I spoke to a former CIA field agent who told me that intelligence he gathered in the Foreign Service and communicated secretly was sometimes published in the local newspapers a few weeks later for everyone to read. If he had revealed it, his career would have been over, but there were no consequences for journalists. Certainly not from the mighty and supremely just U.S. government. Are we so afraid of losing face that we will sacrifice our own freedom and compromise our sacred principles to punish an entrepreneurial online publisher in another country?

This line of thinking inevitably leads to a deeper and much more serious question. If the government cannot protect itself, how can it protect us? Thus, we draw the conclusion that our forefathers drew. We must protect it. We must protect it from those who are willing to discard our freedom to hide their personal shame. We must protect it from the all-too-human fault of wishing to appear better than we really are.

We must protect it from the Thought Police, who are closing in at this very moment, reading this over your shoulder, claiming they only want to send you more customized advertisements, the ones who don’t want us to communicate, who want us to fear human interaction as we fear death, who spread the terror of religious war, animal flu and sexual contact.

We must protect it for our children, who deserve a free Internet, a world where people can tell the truth without fear. Anonymous is a bunch of kids playing pranks, but they are ethically right in standing against the subjection of Internet free speech to monetary might, which is basically what happened to Julian Assange.

Discuss.

4 replies »

  1. I tend to agree with most of this except the (by internet standards) the old saw that Anonymous is nothing but a bunch of kids. Guess what. Not true.

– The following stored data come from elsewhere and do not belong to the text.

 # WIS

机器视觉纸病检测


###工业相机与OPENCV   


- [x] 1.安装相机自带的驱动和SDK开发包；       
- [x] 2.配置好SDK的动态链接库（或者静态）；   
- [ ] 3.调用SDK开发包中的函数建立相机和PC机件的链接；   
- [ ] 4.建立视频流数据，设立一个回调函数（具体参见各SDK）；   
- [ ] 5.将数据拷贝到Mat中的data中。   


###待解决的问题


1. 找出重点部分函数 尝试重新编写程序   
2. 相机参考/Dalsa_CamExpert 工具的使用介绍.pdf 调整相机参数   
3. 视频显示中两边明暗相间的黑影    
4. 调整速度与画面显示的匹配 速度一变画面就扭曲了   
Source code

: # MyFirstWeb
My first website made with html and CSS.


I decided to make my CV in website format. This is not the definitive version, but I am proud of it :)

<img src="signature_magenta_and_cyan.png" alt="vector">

    We have lawyers, doctors, janitors, students. We cross all class and racial lines. We are the meaty body of the internet. We are everyone and anyone. We’re your neighbors. We’re that guy in the cubicle behind you.

    What we’re not, is a “bunch of kids playing pranks.” Yes, there are pranks and kids involved but that is not to totality of what it is to be anonymous.

    But, please do continue to spread the inaccuracies about anonymous. It’s important because if our opposition thinks we’re just a bunch of kids hopped up on Batman and pirate movies, so much the better.

    Being underestimated is usually a Good Thing in war. Kind of sucks when you’re interviewing for a job, though.

    • @imominous: You raise an really interesting issue. Obviously it’s hard to get a solid demographic fix on a group that’s, well, anonymous. Can you tell us more about who’s involved without exposing people?

  2. Thanks for responding. I’m pretty psyched, actually. Changes the whole dynamic of the article. Following Sam, can you expand on some of the things you said? What does it mean to be part of Anonymous? Why do you do it? When you say “being underestimated is usually a good thing in war,” what war are you talking about? Anything else you’d like to say?